Filter the entries for the word "where". Copy each line in which it occurs.

◆ **RECORDS SUPPLIED**:
____________

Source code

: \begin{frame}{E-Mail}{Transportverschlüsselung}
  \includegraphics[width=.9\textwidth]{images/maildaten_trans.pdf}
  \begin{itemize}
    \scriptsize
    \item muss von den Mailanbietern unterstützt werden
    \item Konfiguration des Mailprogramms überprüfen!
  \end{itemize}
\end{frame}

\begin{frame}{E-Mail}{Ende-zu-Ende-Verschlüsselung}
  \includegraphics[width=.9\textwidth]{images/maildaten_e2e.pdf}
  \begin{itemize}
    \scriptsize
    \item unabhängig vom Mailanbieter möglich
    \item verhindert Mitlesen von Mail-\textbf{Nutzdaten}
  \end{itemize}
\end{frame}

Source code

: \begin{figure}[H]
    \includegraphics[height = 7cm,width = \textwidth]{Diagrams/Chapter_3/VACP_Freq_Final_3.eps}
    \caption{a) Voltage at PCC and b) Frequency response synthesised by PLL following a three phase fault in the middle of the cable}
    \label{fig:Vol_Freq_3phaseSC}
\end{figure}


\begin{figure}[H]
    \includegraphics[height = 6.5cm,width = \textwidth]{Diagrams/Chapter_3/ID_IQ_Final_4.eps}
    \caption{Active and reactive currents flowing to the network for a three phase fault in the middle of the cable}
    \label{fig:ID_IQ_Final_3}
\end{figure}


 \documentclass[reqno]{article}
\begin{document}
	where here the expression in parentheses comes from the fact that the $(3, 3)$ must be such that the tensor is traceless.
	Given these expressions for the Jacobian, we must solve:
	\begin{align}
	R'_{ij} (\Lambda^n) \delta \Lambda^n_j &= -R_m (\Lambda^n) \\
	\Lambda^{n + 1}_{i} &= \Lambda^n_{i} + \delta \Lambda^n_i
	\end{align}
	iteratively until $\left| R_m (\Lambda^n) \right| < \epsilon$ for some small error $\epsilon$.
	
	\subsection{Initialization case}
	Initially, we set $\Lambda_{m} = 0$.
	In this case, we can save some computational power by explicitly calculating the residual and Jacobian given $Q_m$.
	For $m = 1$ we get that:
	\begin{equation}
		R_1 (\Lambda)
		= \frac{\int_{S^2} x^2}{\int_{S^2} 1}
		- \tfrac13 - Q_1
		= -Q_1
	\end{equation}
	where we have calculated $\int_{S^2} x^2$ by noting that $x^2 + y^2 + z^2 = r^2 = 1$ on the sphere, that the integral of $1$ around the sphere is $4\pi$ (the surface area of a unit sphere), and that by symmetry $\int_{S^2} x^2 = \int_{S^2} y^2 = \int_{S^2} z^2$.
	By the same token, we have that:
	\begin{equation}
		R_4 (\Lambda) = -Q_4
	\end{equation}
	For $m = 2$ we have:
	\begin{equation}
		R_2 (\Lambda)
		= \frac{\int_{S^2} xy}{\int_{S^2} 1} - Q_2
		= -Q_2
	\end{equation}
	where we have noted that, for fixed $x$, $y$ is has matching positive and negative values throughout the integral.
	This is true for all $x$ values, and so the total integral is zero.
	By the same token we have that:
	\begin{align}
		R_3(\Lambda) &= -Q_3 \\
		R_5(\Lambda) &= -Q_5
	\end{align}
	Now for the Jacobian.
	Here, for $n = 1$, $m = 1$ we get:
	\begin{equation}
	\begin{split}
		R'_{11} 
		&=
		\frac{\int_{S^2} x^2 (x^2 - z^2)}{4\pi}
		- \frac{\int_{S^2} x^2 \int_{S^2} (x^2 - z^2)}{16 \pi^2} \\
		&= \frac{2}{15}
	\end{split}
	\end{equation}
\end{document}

____________

◆ **ANSWER TO THIS PROBLEM**:
	where here the expression in parentheses comes from the fact that the $(3, 3)$ must be such that the tensor is traceless.
	where we have calculated $\int_{S^2} x^2$ by noting that $x^2 + y^2 + z^2 = r^2 = 1$ on the sphere, that the integral of $1$ around the sphere is $4\pi$ (the surface area of a unit sphere), and that by symmetry $\int_{S^2} x^2 = \int_{S^2} y^2 = \int_{S^2} z^2$.
	where we have noted that, for fixed $x$, $y$ is has matching positive and negative values throughout the integral.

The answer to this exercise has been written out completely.